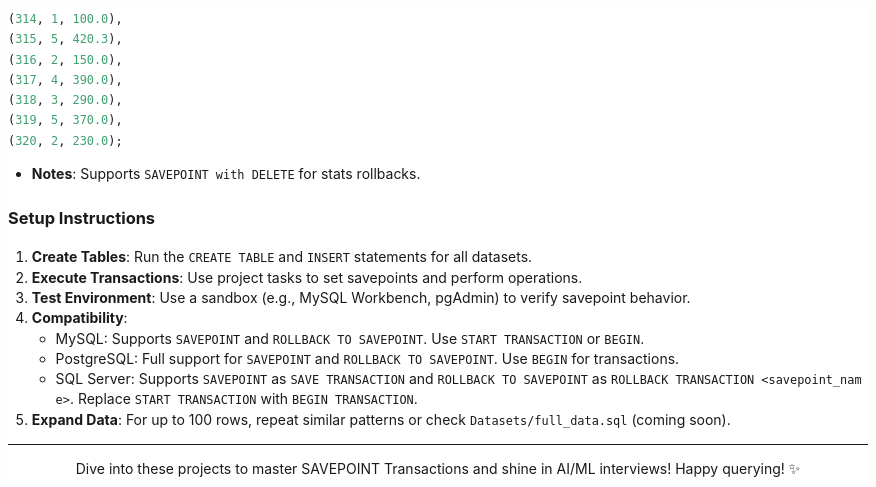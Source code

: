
   ```sql
  (314, 1, 100.0),
  (315, 5, 420.3),
  (316, 2, 150.0),
  (317, 4, 390.0),
  (318, 3, 290.0),
  (319, 5, 370.0),
  (320, 2, 230.0);
  ```
- **Notes**: Supports `SAVEPOINT with DELETE` for stats rollbacks.

### Setup Instructions
1. **Create Tables**: Run the `CREATE TABLE` and `INSERT` statements for all datasets.
2. **Execute Transactions**: Use project tasks to set savepoints and perform operations.
3. **Test Environment**: Use a sandbox (e.g., MySQL Workbench, pgAdmin) to verify savepoint behavior.
4. **Compatibility**:
   - MySQL: Supports `SAVEPOINT` and `ROLLBACK TO SAVEPOINT`. Use `START TRANSACTION` or `BEGIN`.
   - PostgreSQL: Full support for `SAVEPOINT` and `ROLLBACK TO SAVEPOINT`. Use `BEGIN` for transactions.
   - SQL Server: Supports `SAVEPOINT` as `SAVE TRANSACTION` and `ROLLBACK TO SAVEPOINT` as `ROLLBACK TRANSACTION <savepoint_name>`. Replace `START TRANSACTION` with `BEGIN TRANSACTION`.
5. **Expand Data**: For up to 100 rows, repeat similar patterns or check `Datasets/full_data.sql` (coming soon).

---

<div align="center">
  <p>Dive into these projects to master SAVEPOINT Transactions and shine in AI/ML interviews! Happy querying! ✨</p>
</div>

PROBLEM TO WORK ON: Set the whole listing down again unchanged, apart from the pictures, which are omitted.

THE ANSWER:
Source code

:
   ```sql
  (314, 1, 100.0),
  (315, 5, 420.3),
  (316, 2, 150.0),
  (317, 4, 390.0),
  (318, 3, 290.0),
  (319, 5, 370.0),
  (320, 2, 230.0);
  ```
- **Notes**: Supports `SAVEPOINT with DELETE` for stats rollbacks.

### Setup Instructions
1. **Create Tables**: Run the `CREATE TABLE` and `INSERT` statements for all datasets.
2. **Execute Transactions**: Use project tasks to set savepoints and perform operations.
3. **Test Environment**: Use a sandbox (e.g., MySQL Workbench, pgAdmin) to verify savepoint behavior.
4. **Compatibility**:
   - MySQL: Supports `SAVEPOINT` and `ROLLBACK TO SAVEPOINT`. Use `START TRANSACTION` or `BEGIN`.
   - PostgreSQL: Full support for `SAVEPOINT` and `ROLLBACK TO SAVEPOINT`. Use `BEGIN` for transactions.
   - SQL Server: Supports `SAVEPOINT` as `SAVE TRANSACTION` and `ROLLBACK TO SAVEPOINT` as `ROLLBACK TRANSACTION <savepoint_name>`. Replace `START TRANSACTION` with `BEGIN TRANSACTION`.
5. **Expand Data**: For up to 100 rows, repeat similar patterns or check `Datasets/full_data.sql` (coming soon).

---

<div align="center">
  <p>Dive into these projects to master SAVEPOINT Transactions and shine in AI/ML interviews! Happy querying! ✨</p>
</div>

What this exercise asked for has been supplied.